DATASET RECORDS Start Marker

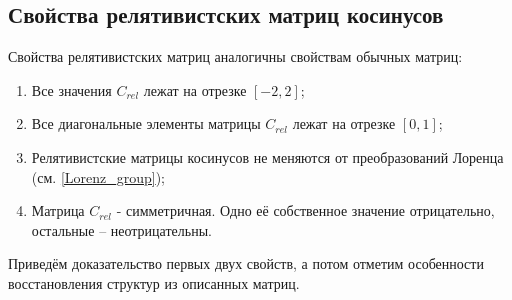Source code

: \subsection{Свойства релятивистских матриц косинусов}
Свойства релятивистских матриц аналогичны свойствам обычных матриц:
\begin{enumerate}
\item Все значения $C_{rel}$ лежат на отрезке $[-2, 2]$;
\item Все диагональные элементы матрицы $C_{rel}$ лежат на отрезке $[0, 1]$;
\item Релятивистские матрицы косинусов не меняются от преобразований Лоренца (см. \ref{Lorenz_group});
\item Матрица $C_{rel}$ - симметричная. Одно её собственное значение отрицательно, остальные -- неотрицательны.
\end{enumerate}
Приведём доказательство первых двух свойств, а потом отметим особенности восстановления структур из описанных матриц.

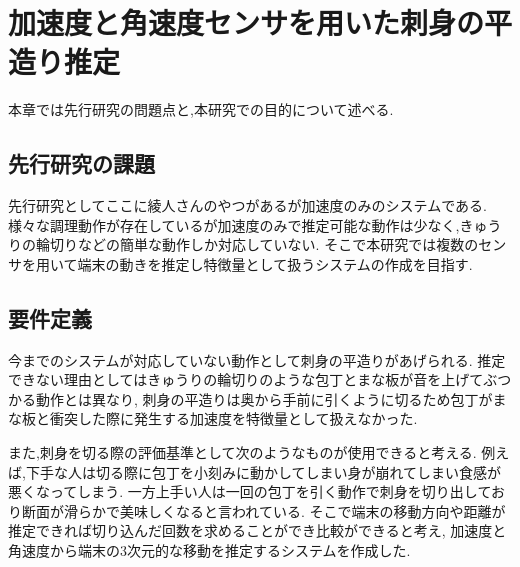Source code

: \section{加速度と角速度センサを用いた刺身の平造り推定}
本章では先行研究の問題点と,本研究での目的について述べる.
\subsection{先行研究の課題}
先行研究として{ここに綾人さんのやつ}があるが加速度のみのシステムである.
様々な調理動作が存在しているが加速度のみで推定可能な動作は少なく,きゅうりの輪切りなどの簡単な動作しか対応していない.
そこで本研究では複数のセンサを用いて端末の動きを推定し特徴量として扱うシステムの作成を目指す.
\subsection{要件定義}
今までのシステムが対応していない動作として刺身の平造りがあげられる.
推定できない理由としてはきゅうりの輪切りのような包丁とまな板が音を上げてぶつかる動作とは異なり,
刺身の平造りは奥から手前に引くように切るため包丁がまな板と衝突した際に発生する加速度を特徴量として扱えなかった.

また,刺身を切る際の評価基準として次のようなものが使用できると考える.
例えば,下手な人は切る際に包丁を小刻みに動かしてしまい身が崩れてしまい食感が悪くなってしまう.
一方上手い人は一回の包丁を引く動作で刺身を切り出しており断面が滑らかで美味しくなると言われている.
そこで端末の移動方向や距離が推定できれば切り込んだ回数を求めることができ比較ができると考え,
加速度と角速度から端末の3次元的な移動を推定するシステムを作成した.


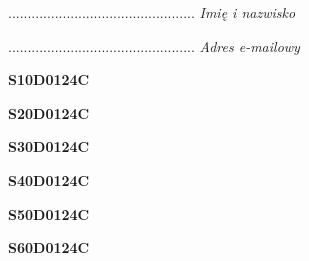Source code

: \begin{turn}{90}\begin{minipage}{\linewidth} \vspace{20mm} ................................................  \textit{Imię i nazwisko}\end{minipage}\end{turn}

\begin{turn}{90}\begin{minipage}{\linewidth} \vspace{20mm} ................................................  \textit{Adres e-mailowy}\end{minipage}\end{turn}

\begin{turn}{90}\huge \begin{minipage}{\linewidth} \vspace{10mm}\textbf{S10D0124C}\end{minipage}\end{turn}

\begin{turn}{90}\huge \begin{minipage}{\linewidth} \vspace{10mm}\textbf{S20D0124C}\end{minipage}\end{turn}

\begin{turn}{90}\huge \begin{minipage}{\linewidth} \vspace{10mm}\textbf{S30D0124C}\end{minipage}\end{turn}

\begin{turn}{90}\huge \begin{minipage}{\linewidth} \vspace{10mm}\textbf{S40D0124C}\end{minipage}\end{turn}

\begin{turn}{90}\huge \begin{minipage}{\linewidth} \vspace{10mm}\textbf{S50D0124C}\end{minipage}\end{turn}

\begin{turn}{90}\huge \begin{minipage}{\linewidth} \vspace{10mm}\textbf{S60D0124C}\end{minipage}\end{turn}

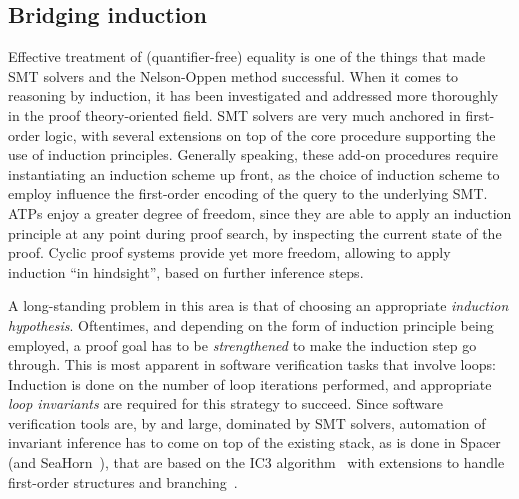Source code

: \subsection{Bridging induction}
\label{plan-induction}

Effective treatment of (quantifier-free) equality is one of the things that made SMT solvers and the Nelson-Oppen method successful.
When it comes to reasoning by induction, it has been investigated and addressed more thoroughly in the proof theory-oriented field.
SMT solvers are very much anchored in first-order logic, with several extensions on top of the core procedure supporting the use of induction principles.
Generally speaking, these add-on procedures require instantiating an induction scheme up front, as the choice of induction scheme to employ influence the first-order encoding of the query to the underlying SMT.
ATPs enjoy a greater degree of freedom, since they are able to apply an induction principle at any point during proof search, by inspecting the current state of the proof.
Cyclic proof systems provide yet more freedom, allowing to apply induction ``in hindsight'', based on further inference steps.

A long-standing problem in this area is that of choosing an appropriate \emph{induction hypothesis}.
Oftentimes, and depending on the form of induction principle being employed, a proof goal has to be \emph{strengthened} to make the induction step go through.
This is most apparent in software verification tasks that involve loops:
Induction is done on the number of loop iterations performed, and appropriate \emph{loop invariants} are required for this strategy to succeed.
Since software verification tools are, by and large, dominated by SMT solvers, automation of invariant inference has to come on top of the existing stack, as is done in Spacer~\cite{CAV2013:Komuravelli} (and SeaHorn~\cite{TACAS2015:Gurfinkel}),
that are based on the IC3 algorithm~\cite{VMCAI2006:Bradley} with extensions to handle first-order structures and branching~\cite{CAV2014:Komuravelli}.

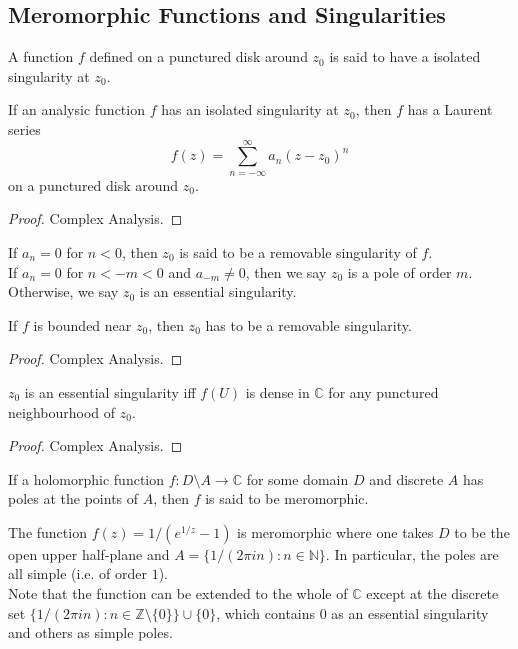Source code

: \subsection{Meromorphic Functions and Singularities}
\begin{definition}
    A function $f$ defined on a punctured disk around $z_0$ is said to have a isolated singularity at $z_0$.
\end{definition}
\begin{proposition}
    If an analysic function $f$ has an isolated singularity at $z_0$, then $f$ has a Laurent series
    $$f(z)=\sum_{n=-\infty}^\infty a_n(z-z_0)^n$$
    on a punctured disk around $z_0$.
\end{proposition}
\begin{proof}
    Complex Analysis.
\end{proof}
\begin{definition}
    If $a_n=0$ for $n<0$, then $z_0$ is said to be a removable singularity of $f$.\\
    If $a_n=0$ for $n<-m<0$ and $a_{-m}\neq 0$, then we say $z_0$ is a pole of order $m$.\\
    Otherwise, we say $z_0$ is an essential singularity.
\end{definition}
\begin{theorem}
    If $f$ is bounded near $z_0$, then $z_0$ has to be a removable singularity.
\end{theorem}
\begin{proof}
    Complex Analysis.
\end{proof}
\begin{theorem}
    $z_0$ is an essential singularity iff $f(U)$ is dense in $\mathbb C$ for any punctured neighbourhood of $z_0$.
\end{theorem}
\begin{proof}
    Complex Analysis.
\end{proof}
\begin{definition}
    If a holomorphic function $f:D\setminus A\to\mathbb C$ for some domain $D$ and discrete $A$ has poles at the points of $A$, then $f$ is said to be meromorphic.
\end{definition}
\begin{example}
    The function $f(z)=1/(e^{1/z}-1)$ is meromorphic where one takes $D$ to be the open upper half-plane and $A=\{1/(2\pi in):n\in\mathbb N\}$.
    In particular, the poles are all simple (i.e. of order $1$).\\
    Note that the function can be extended to the whole of $\mathbb C$ except at the discrete set $\{1/(2\pi in):n\in\mathbb Z\setminus\{0\}\}\cup\{0\}$, which contains $0$ as an essential singularity and others as simple poles.
\end{example}
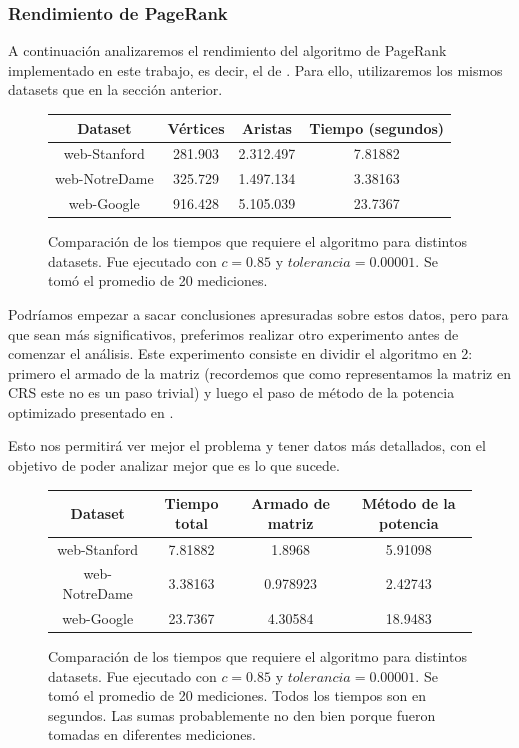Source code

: \subsubsection{Rendimiento de PageRank}
A continuación analizaremos el rendimiento del algoritmo de PageRank implementado en este trabajo, es decir, el de \cite{Kamvar2003}. Para ello, utilizaremos los mismos datasets que en la sección anterior.

\begin{figure}[H]
\centering
\begin{tabular}{| c | c | c | c |}
  \hline
  Dataset & Vértices & Aristas & Tiempo (segundos) \\ \hline \hline
  web-Stanford & 281.903 & 2.312.497 & 7.81882 \\ \hline
  web-NotreDame & 325.729 & 1.497.134 & 3.38163 \\ \hline
  web-Google & 916.428 & 5.105.039 & 23.7367 \\ \hline
\end{tabular}

  \caption{\footnotesize{Comparación de los tiempos que requiere el algoritmo para distintos datasets. Fue ejecutado con $c = 0.85$ y $tolerancia = 0.00001$.  Se tomó el promedio de 20 mediciones.}}
  \label{fig:tiempos1}
\end{figure}

Podríamos empezar a sacar conclusiones apresuradas sobre estos datos, pero para que sean más significativos, preferimos realizar otro experimento antes de comenzar el análisis.
Este experimento consiste en dividir el algoritmo en 2: primero el armado de la matriz (recordemos que como representamos la matriz en CRS este no es un paso trivial) y luego el paso de método de la potencia optimizado presentado en \cite{Kamvar2003}.

Esto nos permitirá ver mejor el problema y tener datos más detallados, con el objetivo de poder analizar mejor que es lo que sucede.

\begin{figure}[H]
\centering
\begin{tabular}{| c | c | c | c |}
  \hline
  Dataset & Tiempo total & Armado de matriz & Método de la potencia \\ \hline \hline
  web-Stanford & 7.81882 & 1.8968 & 5.91098 \\ \hline
  web-NotreDame &  3.38163 & 0.978923 & 2.42743 \\ \hline
  web-Google & 23.7367 & 4.30584 & 18.9483 \\ \hline
\end{tabular}

  \caption{\footnotesize{Comparación de los tiempos que requiere el algoritmo para distintos datasets. Fue ejecutado con $c = 0.85$ y $tolerancia = 0.00001$. Se tomó el promedio de 20 mediciones. Todos los tiempos son en segundos. Las sumas probablemente no den bien porque fueron tomadas en diferentes mediciones. }}
  \label{fig:tiempos2}
\end{figure}


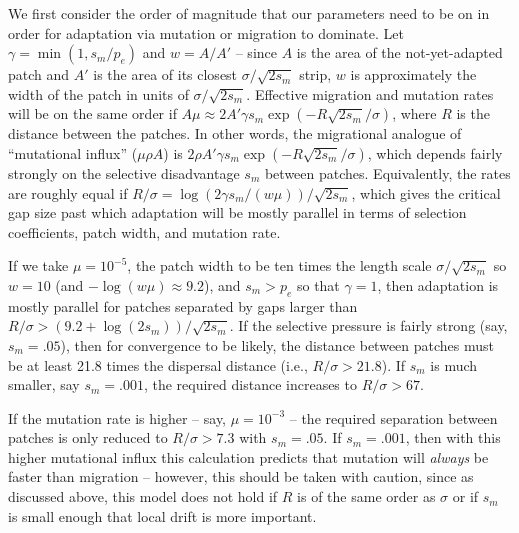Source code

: \documentclass[10pt,letterpaper]{article}
\begin{document}
We first consider the order of magnitude that our parameters need to
be on in order for adaptation via mutation or migration to dominate.
Let $\gamma = \min(1,s_m/p_e)$
and $w = A/A'$ 
-- since $A$ is the area of the not-yet-adapted patch and $A'$ is the area of its closest $\sigma/\sqrt{2s_m}$ strip,
$w$ is approximately the width of the patch in units of $\sigma/\sqrt{2s_m}$.
Effective migration and mutation rates will be on the same order if 
$A \mu \approx 2 A' \gamma s_m \exp(- R \sqrt{2 s_m} / \sigma)$,
where $R$ is the distance between the patches.
In other words, the migrational analogue of ``mutational influx'' ($\mu \rho A$) 
is $2 \rho A' \gamma s_m \exp(- R \sqrt{2 s_m} / \sigma)$,
which depends fairly strongly on the selective disadvantage $s_m$ between patches.
Equivalently, the rates are roughly equal if
$R/\sigma = \log(2 \gamma s_m/(w \mu))/\sqrt{2s_m}$,
which gives the critical gap size past which adaptation will be mostly parallel
in terms of selection coefficients, patch width, and mutation rate.


If we take 
$\mu=10^{-5}$,
the patch width to be ten times the length scale $\sigma/\sqrt{2s_m}$
so $w=10$ (and $-\log(w\mu)\approx 9.2$),
and $s_m>p_e$ so that $\gamma=1$,
then adaptation is mostly parallel for patches separated by gaps larger than $R/\sigma > (9.2+\log(2s_m))/\sqrt{2s_m}$.
If the selective pressure is fairly strong (say, $s_m=.05$),
then for convergence to be likely,
the distance between patches must be at least 21.8 times the dispersal distance (i.e., $R/\sigma > 21.8$).
If $s_m$ is much smaller, say $s_m = .001$, 
the required distance increases to $R/\sigma > 67$.

If the mutation rate is higher -- say, $\mu=10^{-3}$ --
the required separation between patches is only reduced to $R/\sigma > 7.3$ with $s_m=.05$.
If $s_m=.001$, then with this higher mutational influx this calculation predicts that mutation will \emph{always} be faster than migration
-- however, this should be taken with caution,
since as discussed above, this model does not hold if $R$ is of the same order as $\sigma$
or if $s_m$ is small enough that local drift is more important.
\end{document}
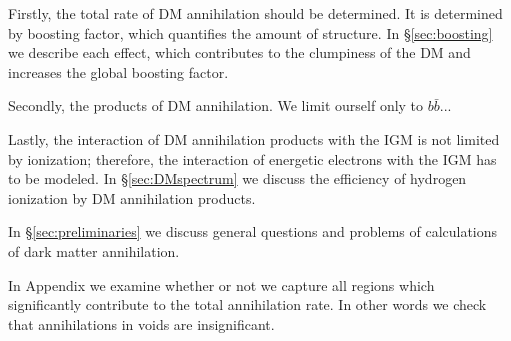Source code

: Firstly, the total rate of DM annihilation should be determined. It is determined by boosting factor, which quantifies the amount of structure. In \S\ref{sec:boosting} we describe each effect, which contributes to the clumpiness of the DM and increases the global boosting factor.

Secondly, the products of DM annihilation. We limit ourself only to $b\bar{b}$...

Lastly, the interaction of DM annihilation products with the IGM is not limited by ionization; therefore, the interaction of energetic electrons with the IGM has to be modeled. In \S\ref{sec:DMspectrum} we discuss the efficiency of hydrogen ionization by DM annihilation products.

In \S\ref{sec:preliminaries} we discuss general questions and problems of calculations of dark matter annihilation.


In Appendix we examine whether or not we capture all regions which significantly contribute to the total annihilation rate. In other words we check that annihilations in voids are insignificant.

DATASET RECORDS End Marker

WORK TO BE COMPLETED:
Within the records, filter for lines that contain the word "косинусов" and show each one.

RESPONSE AREA:
: \subsection{Свойства релятивистских матриц косинусов}
\item Релятивистские матрицы косинусов не меняются от преобразований Лоренца (см. \ref{Lorenz_group});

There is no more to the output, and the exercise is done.